Sobre tales peligros, los de la incapacidad para distinguir y penetrar la emergencia distanciándose al mismo tiempo de sus aguijonazos, también deja constancia el español Julián Marías. Al reflexionar sobre las razones espirituales que habrían precipitado la guerra civil española (La Guerra Civil: ¿cómo pudo ocurrir?, 2012) no dudó en calificar la ingente frivolidad de los formadores de opinión de entonces como el germen, la palabra decisiva. Eso, y la irrealidad, “la pereza, sobre todo para pensar”. Insensibles a los reveses de la descomposición social que azuzaban, casi todos los políticos, “un número crecidísimo de los que se consideraban intelectuales y, desde luego, de los periodistas”; miembros de sectores económicamente poderosos y sindicalistas, “se dedicaron a jugar con las materias más graves, sin el menor sentido de responsabilidad, sin imaginar las consecuencias de lo que hacían, decían u omitían”. Paradójicamente, en “un momento de esplendor intelectual como pocos en toda la historia española”, se produjo “una retracción de la inteligencia pública”, el angostamiento de la diversidad por vía de la simplificación, la compulsiva aplicación de etiquetas destinadas “a desencadenar reflejos automáticos, elementales, toscos”.
Salvando las pavorosas distancias, pero obligados a responder como colectivo ante circunstancias muy graves y decisivas, los venezolanos tampoco escapamos de los peligros de marras: esa organización intelectual de los odios políticos, la frivolidad, el raciocinio falaz, el desaliento precoz y mañosamente urdido, la imprecación moral.
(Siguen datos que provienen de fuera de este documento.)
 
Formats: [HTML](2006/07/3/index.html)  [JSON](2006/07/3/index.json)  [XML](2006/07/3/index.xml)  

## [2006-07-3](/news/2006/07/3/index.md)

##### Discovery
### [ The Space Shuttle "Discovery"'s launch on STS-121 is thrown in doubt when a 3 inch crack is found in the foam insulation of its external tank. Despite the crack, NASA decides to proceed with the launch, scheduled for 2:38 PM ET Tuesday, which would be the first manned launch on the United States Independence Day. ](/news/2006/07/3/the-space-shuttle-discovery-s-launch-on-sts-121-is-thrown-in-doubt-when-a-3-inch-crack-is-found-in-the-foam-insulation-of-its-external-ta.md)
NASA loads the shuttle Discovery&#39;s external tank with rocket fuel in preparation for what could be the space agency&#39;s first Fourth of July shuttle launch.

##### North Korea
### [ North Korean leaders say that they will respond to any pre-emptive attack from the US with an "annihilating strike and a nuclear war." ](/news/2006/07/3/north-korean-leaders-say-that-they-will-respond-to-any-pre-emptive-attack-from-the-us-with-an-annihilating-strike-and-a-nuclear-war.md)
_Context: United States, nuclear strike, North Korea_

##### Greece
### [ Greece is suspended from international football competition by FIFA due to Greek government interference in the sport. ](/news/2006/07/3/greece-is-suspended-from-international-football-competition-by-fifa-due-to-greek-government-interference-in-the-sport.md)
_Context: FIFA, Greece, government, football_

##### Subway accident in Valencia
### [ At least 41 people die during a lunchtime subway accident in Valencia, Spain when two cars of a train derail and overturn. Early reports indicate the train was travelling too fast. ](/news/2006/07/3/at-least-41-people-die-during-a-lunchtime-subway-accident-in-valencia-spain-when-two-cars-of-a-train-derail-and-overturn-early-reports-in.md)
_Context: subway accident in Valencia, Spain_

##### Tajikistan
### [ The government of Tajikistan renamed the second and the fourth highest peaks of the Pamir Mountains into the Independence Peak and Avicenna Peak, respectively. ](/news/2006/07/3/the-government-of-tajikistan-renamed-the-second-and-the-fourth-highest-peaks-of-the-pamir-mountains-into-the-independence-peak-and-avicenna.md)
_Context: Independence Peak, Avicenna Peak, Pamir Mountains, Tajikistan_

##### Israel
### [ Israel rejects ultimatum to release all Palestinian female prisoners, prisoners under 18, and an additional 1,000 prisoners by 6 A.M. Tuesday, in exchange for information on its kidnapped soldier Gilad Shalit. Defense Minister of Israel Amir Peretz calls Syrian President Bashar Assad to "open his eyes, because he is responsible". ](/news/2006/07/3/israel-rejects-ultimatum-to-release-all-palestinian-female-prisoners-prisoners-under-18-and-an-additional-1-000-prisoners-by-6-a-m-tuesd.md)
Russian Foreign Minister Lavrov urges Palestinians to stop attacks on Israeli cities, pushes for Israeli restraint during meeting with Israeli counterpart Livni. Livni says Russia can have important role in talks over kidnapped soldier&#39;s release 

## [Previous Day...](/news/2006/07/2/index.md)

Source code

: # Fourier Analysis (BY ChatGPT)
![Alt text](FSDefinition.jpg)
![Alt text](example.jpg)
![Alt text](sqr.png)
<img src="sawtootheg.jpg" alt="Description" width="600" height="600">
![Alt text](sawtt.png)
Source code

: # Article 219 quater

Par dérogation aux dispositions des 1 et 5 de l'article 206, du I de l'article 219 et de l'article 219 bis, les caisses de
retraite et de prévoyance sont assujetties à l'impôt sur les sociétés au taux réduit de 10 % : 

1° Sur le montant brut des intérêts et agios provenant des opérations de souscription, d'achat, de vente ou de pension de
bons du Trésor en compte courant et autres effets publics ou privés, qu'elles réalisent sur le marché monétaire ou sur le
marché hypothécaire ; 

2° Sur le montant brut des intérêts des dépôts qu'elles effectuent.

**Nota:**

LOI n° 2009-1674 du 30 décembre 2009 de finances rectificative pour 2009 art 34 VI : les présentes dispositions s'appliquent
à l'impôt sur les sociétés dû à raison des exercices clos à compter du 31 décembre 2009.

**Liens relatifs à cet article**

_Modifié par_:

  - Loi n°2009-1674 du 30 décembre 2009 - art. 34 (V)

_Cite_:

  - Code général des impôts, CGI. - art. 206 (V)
A merced de eso, se va configurando una opinión pública menos expuesta a la dialéctica y sus síntesis que a la exclusión maniática; bregando con antagonismos que, más que ejercicio desapasionado de discernimiento, acaban siendo “mera fricción, obstáculo y desgaste”. Sí: aun cuando sospechamos que los desbarros han dejado algunos aprendizajes, persiste la amenaza de que esas tirrias indestructibles ofusquen de nuevo el juicio, excedan la consciencia de la emergencia.